Hükümet seçimden önceki aylarda serbestçe harcama yaptı, ülkeye bir ay boyunca ücretsiz doğalgaz sundu ve liranın değerini destekleyen merkez bankası müdahalelerini artırdı. Ekonomistlere göre hükümetin karşılaştığı zorluklardan biri de paniğe yol açmadan liranın değer kaybetmesine nasıl izin verileceği. Lirada 2021'in sonlarında yaşanan ciddi düşüş, ülkenin bankalara hücum edeceği endişelerine yol açmıştı. Daha zayıf bir lira aynı zamanda ithalat maliyetini artırarak enflasyon sorununu daha da derinleştirecektir. 

İstanbul'daki Koç Üniversitesi'nde ekonomi profesörü ve ABD Merkez Bankası'nda eski bir ekonomist olan Selva Demiralp, "Hükümet muhtemelen kontrollü bir ekonomik yavaşlama hedefliyor, liranın daha hızlı değer kaybetmesine izin veriyor ki döviz rezervlerinin yetersizliği göz önüne alındığında bu kaçınılmaz bir seçim ve bunun sonucunda finansal koşulların sıkılaşmasını kabul ediyor" dedi. 

Türkiye'nin rezervlerinin büyük bir kısmı ödünç alınmış durumda. Merkez Bankası, bankaların ve yabancı hükümetlerin sınırlı bir süre için lira karşılığında dolar ve diğer yabancı para birimlerini sattığı döviz takas anlaşmalarını kullanıyor. Bu takaslar hariç tutulduğunda, rezervler 19 Mayıs itibariyle 60 milyar dolar eksideydi. Batılı yatırımcılar Türkiye'deki yatırımlarını azalttıkça, ülke mali durumunu düzeltmek için Rusya ve petrol zengini Körfez ülkelerine yöneldi. Rusya geçen yıl Türkiye'ye bir nükleer santral inşaatı için 15 milyar dolar kadar kaynak aktardı. Türkiye'nin en büyük doğal gaz tedarikçisi olan Rusya, bu yılın başlarında Türkiye'nin ödemelerini ertelemeyi de kabul etti. Suudi Arabistan Mart ayında Merkez Bankası'na 5 milyar dolar yatırdı. 

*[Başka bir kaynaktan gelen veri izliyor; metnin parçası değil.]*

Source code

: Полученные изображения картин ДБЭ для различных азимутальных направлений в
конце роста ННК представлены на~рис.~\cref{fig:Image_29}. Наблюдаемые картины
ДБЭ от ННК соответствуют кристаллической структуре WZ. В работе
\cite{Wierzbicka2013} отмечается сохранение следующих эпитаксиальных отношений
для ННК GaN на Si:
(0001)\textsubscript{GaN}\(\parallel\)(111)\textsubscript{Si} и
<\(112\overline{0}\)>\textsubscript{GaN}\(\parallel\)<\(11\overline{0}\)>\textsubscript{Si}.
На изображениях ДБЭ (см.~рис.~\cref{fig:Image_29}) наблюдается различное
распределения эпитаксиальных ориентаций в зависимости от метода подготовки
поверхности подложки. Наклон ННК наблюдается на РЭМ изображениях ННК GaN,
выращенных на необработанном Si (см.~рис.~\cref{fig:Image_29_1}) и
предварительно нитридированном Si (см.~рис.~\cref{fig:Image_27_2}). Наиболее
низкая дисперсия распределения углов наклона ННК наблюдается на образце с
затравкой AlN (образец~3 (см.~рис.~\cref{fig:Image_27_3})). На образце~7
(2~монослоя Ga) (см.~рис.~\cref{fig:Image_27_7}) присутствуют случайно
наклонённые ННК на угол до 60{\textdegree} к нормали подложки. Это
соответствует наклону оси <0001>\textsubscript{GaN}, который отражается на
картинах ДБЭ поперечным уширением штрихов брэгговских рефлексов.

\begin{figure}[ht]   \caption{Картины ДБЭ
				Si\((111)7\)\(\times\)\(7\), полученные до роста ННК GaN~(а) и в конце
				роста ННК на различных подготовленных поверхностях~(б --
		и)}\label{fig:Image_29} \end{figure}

Ekonomistler, Türkiye'nin döviz sıkıntısını yerel bankalarla swap işlemlerini artırarak ya da Körfez ülkelerinden yerel para birimleri yerine dolar veya euro ile swap yapmayı kabul etmelerini isteyerek çözebileceğini söylüyor. Ülke ayrıca yerel para birimini istikrara kavuşturmak için ihracatçıları döviz gelirlerinin yüzde 40'ını liraya çevirmeye zorluyor.

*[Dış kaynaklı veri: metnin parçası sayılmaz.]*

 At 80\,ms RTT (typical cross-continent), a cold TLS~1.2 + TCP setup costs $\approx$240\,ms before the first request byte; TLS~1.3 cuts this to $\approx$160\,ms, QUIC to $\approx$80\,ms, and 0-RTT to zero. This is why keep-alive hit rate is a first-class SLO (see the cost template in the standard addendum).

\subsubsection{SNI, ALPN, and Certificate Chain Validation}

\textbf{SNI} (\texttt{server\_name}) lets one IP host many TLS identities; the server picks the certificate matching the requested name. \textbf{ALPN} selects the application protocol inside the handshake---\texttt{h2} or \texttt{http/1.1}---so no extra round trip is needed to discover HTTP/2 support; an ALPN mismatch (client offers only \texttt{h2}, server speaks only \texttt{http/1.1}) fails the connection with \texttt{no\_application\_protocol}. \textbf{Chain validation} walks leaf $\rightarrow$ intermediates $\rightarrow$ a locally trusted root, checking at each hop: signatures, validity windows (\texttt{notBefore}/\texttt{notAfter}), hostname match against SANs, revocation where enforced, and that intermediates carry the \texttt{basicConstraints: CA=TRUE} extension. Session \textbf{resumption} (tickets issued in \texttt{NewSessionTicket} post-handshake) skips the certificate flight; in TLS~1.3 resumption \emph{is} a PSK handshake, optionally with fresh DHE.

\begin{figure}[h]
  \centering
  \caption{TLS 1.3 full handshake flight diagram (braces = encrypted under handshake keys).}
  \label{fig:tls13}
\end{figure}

"Daha kötüye gitmeden önce belki de bir yılımız var"

2021'in sonlarında uygulamaya konulan özel bir tasarruf programı, yerel para birimindeki herhangi bir düşüşü telafi etmeyi garanti ederek Türkleri paralarını lira olarak tutmaya teşvik ediyor. Ekonomistler, liradaki düşüşün devam etmesinin bu teminatları ödemenin maliyetini artıracağını ve daha geniş bir finansal kriz riskini yükselteceğini söylüyor. Türkiye'nin bankacılık yetkililerine göre programdaki mevduatlar 17 Mayıs itibariyle 121 milyar doları aştı. SEB'in gelişmekte olan piyasalar baş stratejisti Erik Meyersson, "Asıl soru, nasıl daha fazla dolar bulacakları. Hala şapkadan çıkarabilecekleri bazı tavşanlar var ama bence işler gerçekten kötüye gitmeden önce belki altı ayımız belki de bir yılımız var" ifadelerini kullandı.